【主張】ユーロ危機
ギリシャ財政危機に端を発した世界金融市場の混乱は、同国債務不履行(デフォルト)への懸念からユーロが急落し、同国国債を大量に抱える欧州大手銀行が経営危機に陥る事態に発展した。
金融機関が破綻すれば、その影響は信用不安の連鎖という形で欧州から世界に拡大しかねない。にもかかわらず、震源地、欧州の対応は遅すぎる。一致結束し、責任をもって危機封じ込めに全力を挙げてもらいたい。
危機を深刻化させたのは、ユーロ圏諸国から資金支援を受ける条件とされた2012年までの財政再建目標の達成は困難、とギリシャが表明したことだ。これを受け、3日のユーロ圏の財務相会合が、3カ月ごとに分割して行う同国支援融資の延期を決定した。
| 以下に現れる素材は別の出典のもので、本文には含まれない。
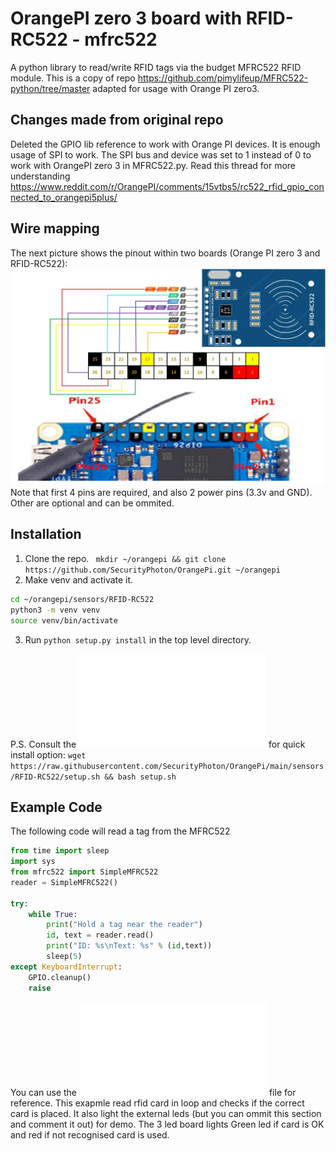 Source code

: # OrangePI zero 3 board with RFID-RC522 - mfrc522

A python library to read/write RFID tags via the budget MFRC522 RFID module. This is a copy of repo https://github.com/pimylifeup/MFRC522-python/tree/master adapted for usage with Orange PI zero3.

## Changes made from original repo

Deleted the GPIO lib reference to work with Orange PI devices. It is enough usage of SPI to work. The SPI bus and device was set to 1 instead of 0 to work with OrangePI zero 3 in MFRC522.py. 
Read this thread for more understanding https://www.reddit.com/r/OrangePI/comments/15vtbs5/rc522_rfid_gpio_connected_to_orangepi5plus/

## Wire mapping

The next picture shows the pinout within two boards (Orange PI zero 3 and RFID-RC522):
![Pinout-rfid](/sensors/RFID-RC522/PinOUT-RFID.jpg)
Note that first 4 pins are required, and also 2 power pins (3.3v and GND). Other are optional and can be ommited.

## Installation

1. Clone the repo. 
` mkdir ~/orangepi && git clone https://github.com/SecurityPhoton/OrangePi.git ~/orangepi`
2. Make venv and activate it. 

```bash
cd ~/orangepi/sensors/RFID-RC522
python3 -m venv venv
source venv/bin/activate
```

3. Run `python setup.py install` in the top level directory.

P.S. Consult the ![file](/sensors/RFID-RC522/setup.sh) for quick install option:
`wget https://raw.githubusercontent.com/SecurityPhoton/OrangePi/main/sensors/RFID-RC522/setup.sh && bash setup.sh` 

## Example Code

The following code will read a tag from the MFRC522

```python
from time import sleep
import sys
from mfrc522 import SimpleMFRC522
reader = SimpleMFRC522()

try:
    while True:
        print("Hold a tag near the reader")
        id, text = reader.read()
        print("ID: %s\nText: %s" % (id,text))
        sleep(5)
except KeyboardInterrupt:
    GPIO.cleanup()
    raise
```
You can use the ![read-rfid.py](read-rfid.py) file for reference. This exapmle read rfid card in loop and checks if the correct card is placed. It also light the external leds (but you can ommit this section and comment it out) for demo. The 3 led board lights Green led if card is OK and red if not recognised card is used.
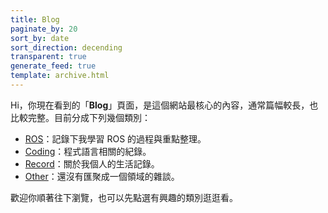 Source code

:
 ```yaml
---
title: Blog
paginate_by: 20
sort_by: date
sort_direction: decending
transparent: true
generate_feed: true
template: archive.html
---
```


Hi，你現在看到的「**Blog**」頁面，是這個網站最核心的內容，通常篇幅較長，也比較完整。目前分成下列幾個類別：

- [ROS](/categories/ros)：記錄下我學習 ROS 的過程與重點整理。
- [Coding](/categories/coding)：程式語言相關的紀錄。
- [Record](/categories/record)：關於我個人的生活記錄。
- [Other](/categories/other)：還沒有匯聚成一個領域的雜談。

歡迎你順著往下瀏覽，也可以先點選有興趣的類別逛逛看。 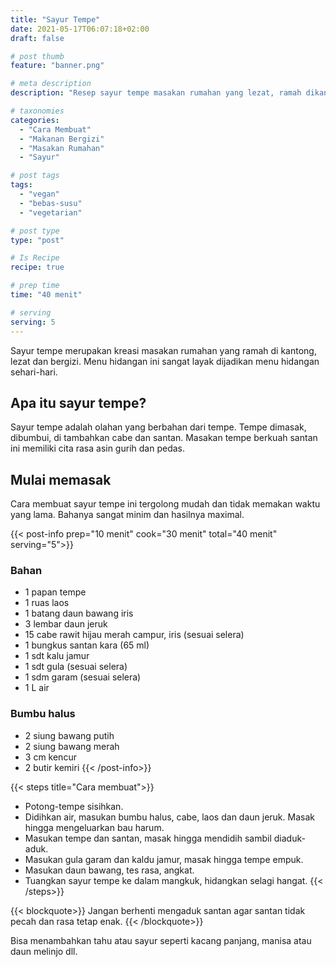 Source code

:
 ```yaml
---
title: "Sayur Tempe"
date: 2021-05-17T06:07:18+02:00
draft: false

# post thumb
feature: "banner.png"

# meta description
description: "Resep sayur tempe masakan rumahan yang lezat, ramah dikantong dan bergizi. Pelajari cara membuatnya yang mudah disini."

# taxonomies
categories:
  - "Cara Membuat"
  - "Makanan Bergizi"
  - "Masakan Rumahan"
  - "Sayur"

# post tags
tags:
  - "vegan"
  - "bebas-susu"
  - "vegetarian"

# post type
type: "post"

# Is Recipe
recipe: true

# prep time
time: "40 menit"

# serving
serving: 5
---
```

Sayur tempe merupakan kreasi masakan rumahan yang ramah di kantong, lezat dan bergizi. Menu hidangan ini sangat layak dijadikan menu hidangan sehari-hari.

## Apa itu sayur tempe?

Sayur tempe adalah olahan yang berbahan dari tempe. Tempe dimasak, dibumbui, di tambahkan cabe dan santan. Masakan tempe berkuah santan ini memiliki cita rasa asin gurih dan pedas.

## Mulai memasak

Cara membuat sayur tempe ini tergolong mudah dan tidak memakan waktu yang lama. Bahanya sangat minim dan hasilnya maximal.

{{< post-info prep="10 menit" cook="30 menit" total="40 menit" serving="5">}}

### Bahan

-   1 papan tempe
-   1 ruas laos
-   1 batang daun bawang iris
-   3 lembar daun jeruk
-   15 cabe rawit hijau merah campur, iris (sesuai selera)
-   1 bungkus santan kara (65 ml)
-   1 sdt kalu jamur
-   1 sdt gula (sesuai selera)
-   1 sdm garam (sesuai selera)
-   1 L air

### Bumbu halus

-   2 siung bawang putih
-   2 siung bawang merah
-   3 cm kencur
-   2 butir kemiri
{{< /post-info>}}

{{< steps title="Cara membuat">}}
-   Potong-tempe sisihkan.
-   Didihkan air, masukan bumbu halus, cabe, laos dan daun jeruk. Masak hingga mengeluarkan bau harum.
-   Masukan tempe dan santan, masak hingga mendidih sambil diaduk-aduk.
-   Masukan gula garam dan kaldu jamur, masak hingga tempe empuk.
-   Masukan daun bawang, tes rasa, angkat.
-   Tuangkan sayur tempe ke dalam mangkuk, hidangkan selagi hangat.
{{< /steps>}}

{{< blockquote>}}
Jangan berhenti mengaduk santan agar santan tidak pecah dan rasa tetap enak.
{{< /blockquote>}}

Bisa menambahkan tahu atau sayur seperti kacang panjang, manisa atau daun melinjo dll. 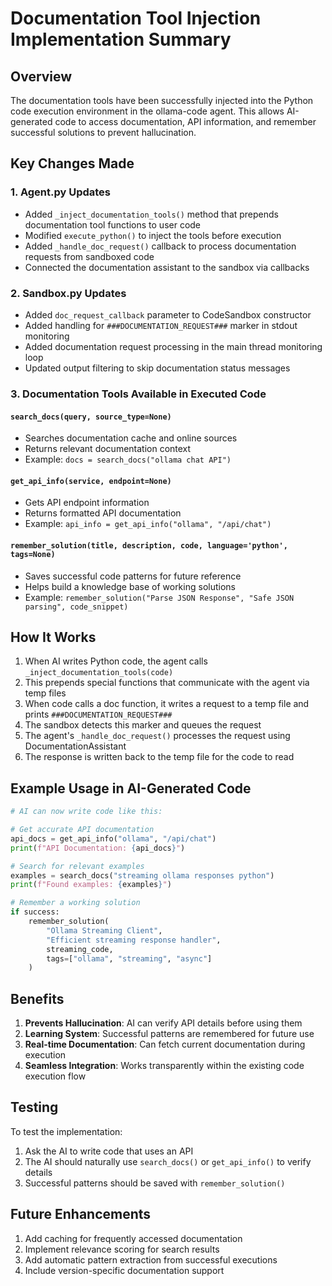 # Documentation Tool Injection Implementation Summary

## Overview
The documentation tools have been successfully injected into the Python code execution environment in the ollama-code agent. This allows AI-generated code to access documentation, API information, and remember successful solutions to prevent hallucination.

## Key Changes Made

### 1. **Agent.py Updates**
- Added `_inject_documentation_tools()` method that prepends documentation tool functions to user code
- Modified `execute_python()` to inject the tools before execution
- Added `_handle_doc_request()` callback to process documentation requests from sandboxed code
- Connected the documentation assistant to the sandbox via callbacks

### 2. **Sandbox.py Updates**
- Added `doc_request_callback` parameter to CodeSandbox constructor
- Added handling for `###DOCUMENTATION_REQUEST###` marker in stdout monitoring
- Added documentation request processing in the main thread monitoring loop
- Updated output filtering to skip documentation status messages

### 3. **Documentation Tools Available in Executed Code**

#### `search_docs(query, source_type=None)`
- Searches documentation cache and online sources
- Returns relevant documentation context
- Example: `docs = search_docs("ollama chat API")`

#### `get_api_info(service, endpoint=None)`
- Gets API endpoint information
- Returns formatted API documentation
- Example: `api_info = get_api_info("ollama", "/api/chat")`

#### `remember_solution(title, description, code, language='python', tags=None)`
- Saves successful code patterns for future reference
- Helps build a knowledge base of working solutions
- Example: `remember_solution("Parse JSON Response", "Safe JSON parsing", code_snippet)`

## How It Works

1. When AI writes Python code, the agent calls `_inject_documentation_tools(code)`
2. This prepends special functions that communicate with the agent via temp files
3. When code calls a doc function, it writes a request to a temp file and prints `###DOCUMENTATION_REQUEST###`
4. The sandbox detects this marker and queues the request
5. The agent's `_handle_doc_request()` processes the request using DocumentationAssistant
6. The response is written back to the temp file for the code to read

## Example Usage in AI-Generated Code

```python
# AI can now write code like this:

# Get accurate API documentation
api_docs = get_api_info("ollama", "/api/chat")
print(f"API Documentation: {api_docs}")

# Search for relevant examples
examples = search_docs("streaming ollama responses python")
print(f"Found examples: {examples}")

# Remember a working solution
if success:
    remember_solution(
        "Ollama Streaming Client",
        "Efficient streaming response handler",
        streaming_code,
        tags=["ollama", "streaming", "async"]
    )
```

## Benefits

1. **Prevents Hallucination**: AI can verify API details before using them
2. **Learning System**: Successful patterns are remembered for future use
3. **Real-time Documentation**: Can fetch current documentation during execution
4. **Seamless Integration**: Works transparently within the existing code execution flow

## Testing

To test the implementation:
1. Ask the AI to write code that uses an API
2. The AI should naturally use `search_docs()` or `get_api_info()` to verify details
3. Successful patterns should be saved with `remember_solution()`

## Future Enhancements

1. Add caching for frequently accessed documentation
2. Implement relevance scoring for search results
3. Add automatic pattern extraction from successful executions
4. Include version-specific documentation support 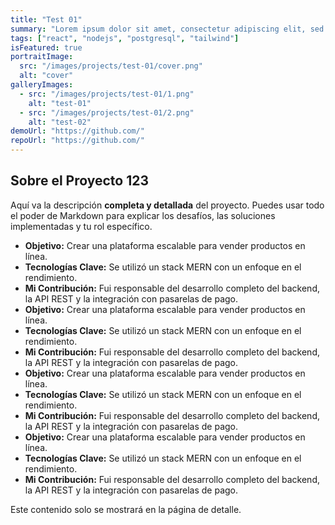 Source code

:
 ```yaml
---
title: "Test 01"
summary: "Lorem ipsum dolor sit amet, consectetur adipiscing elit, sed do eiusmod tempor incididunt ut labore et dolore magna aliqua. Ut enim ad minim"
tags: ["react", "nodejs", "postgresql", "tailwind"]
isFeatured: true
portraitImage:
  src: "/images/projects/test-01/cover.png"
  alt: "cover"
galleryImages:
  - src: "/images/projects/test-01/1.png"
    alt: "test-01"
  - src: "/images/projects/test-01/2.png"
    alt: "test-02"
demoUrl: "https://github.com/"
repoUrl: "https://github.com/"
---
```


## Sobre el Proyecto 123

Aquí va la descripción **completa y detallada** del proyecto. Puedes usar todo el poder de Markdown para explicar los desafíos, las soluciones implementadas y tu rol específico.

- **Objetivo:** Crear una plataforma escalable para vender productos en línea.
- **Tecnologías Clave:** Se utilizó un stack MERN con un enfoque en el rendimiento.
- **Mi Contribución:** Fui responsable del desarrollo completo del backend, la API REST y la integración con pasarelas de pago. 
- **Objetivo:** Crear una plataforma escalable para vender productos en línea.
- **Tecnologías Clave:** Se utilizó un stack MERN con un enfoque en el rendimiento.
- **Mi Contribución:** Fui responsable del desarrollo completo del backend, la API REST y la integración con pasarelas de pago.
- **Objetivo:** Crear una plataforma escalable para vender productos en línea.
- **Tecnologías Clave:** Se utilizó un stack MERN con un enfoque en el rendimiento.
- **Mi Contribución:** Fui responsable del desarrollo completo del backend, la API REST y la integración con pasarelas de pago. 
- **Objetivo:** Crear una plataforma escalable para vender productos en línea.
- **Tecnologías Clave:** Se utilizó un stack MERN con un enfoque en el rendimiento.
- **Mi Contribución:** Fui responsable del desarrollo completo del backend, la API REST y la integración con pasarelas de pago.

Este contenido solo se mostrará en la página de detalle.
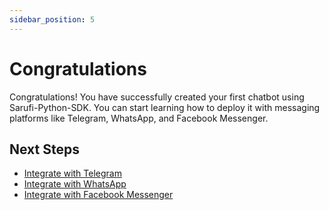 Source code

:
 ```yaml
---
sidebar_position: 5
---
```


# Congratulations

Congratulations! You have successfully created your first chatbot using Sarufi-Python-SDK. You can start learning how to deploy it with messaging platforms like Telegram, WhatsApp, and Facebook Messenger.

## Next Steps

- [Integrate with Telegram](/docs/tutorial-deployment/deploy-with-telegram)
- [Integrate with WhatsApp](/docs/tutorial-deployment/deploy-with-whatsapp)
- [Integrate with Facebook Messenger](/docs/tutorial-deployment/deploy-with-messenger)


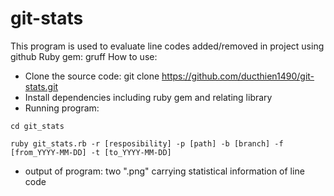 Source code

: git-stats
=========

This program is used to evaluate line codes added/removed in project using github
Ruby gem: gruff
How to use:
- Clone the source code:
git clone https://github.com/ducthien1490/git-stats.git
- Install dependencies including ruby gem and relating library
- Running program:

```cd git_stats```

```ruby git_stats.rb -r [resposibility] -p [path] -b [branch] -f [from_YYYY-MM-DD] -t [to_YYYY-MM-DD]```

- output of program: two ".png" carrying statistical information of line code
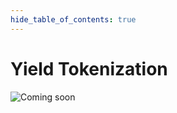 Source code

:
 ```yaml
---
hide_table_of_contents: true
---
```


# Yield Tokenization

![Coming soon](/img/coming_soon.png "Coming soon")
このため、ギリシャ国債を保有する金融機関の株が暴落し、仏・ベルギー系銀行の「デクシア」には両国政府が公的資金注入を検討するという状況になっている。
危機の発端は、財政赤字を過少計上していたギリシャの粉飾決算にある。同国には最大の責任があり、ユーロ圏の一員として財政再建を実行する義務がある。
ドイツなど他のユーロ加盟諸国の責務も重い。ギリシャを資金支援する「欧州金融安定化基金(EFSF)」の機能強化に万全を期し、7月にユーロ圏17カ国首脳が合意した基金拡充策を各国議会が承認する手続きを終えねばならない。スロバキアなど議会の反対から手続きが遅れている一部の国の承認は、とりわけ急がれる。
先進国と新興国でつくる20カ国・地域(G20)財務相・中央銀行総裁会議も先月、「力強い協調」を決定している。あくまで欧州が自らの責任を全うすることが先決だとはいえ、欧州金融安定化基金が資金調達のために発行する債券の追加購入などについては、日本も検討する必要が出てこよう。
ただし、日本が最優先すべきは産業空洞化への対策だ。東日本大震災で落ち込んだ生産や輸出が改善しつつあるとはいえ、ユーロ危機や米経済失速に伴う超円高の影響で日本経済も低迷している。
政府には中小企業の資金繰り支援などとともに、電力不足など6重苦といわれる企業の足かせをはずし、景気回復を持続させる責任がある。6日から政策決定会合を開く日銀も、追加の金融緩和をためらってはならない。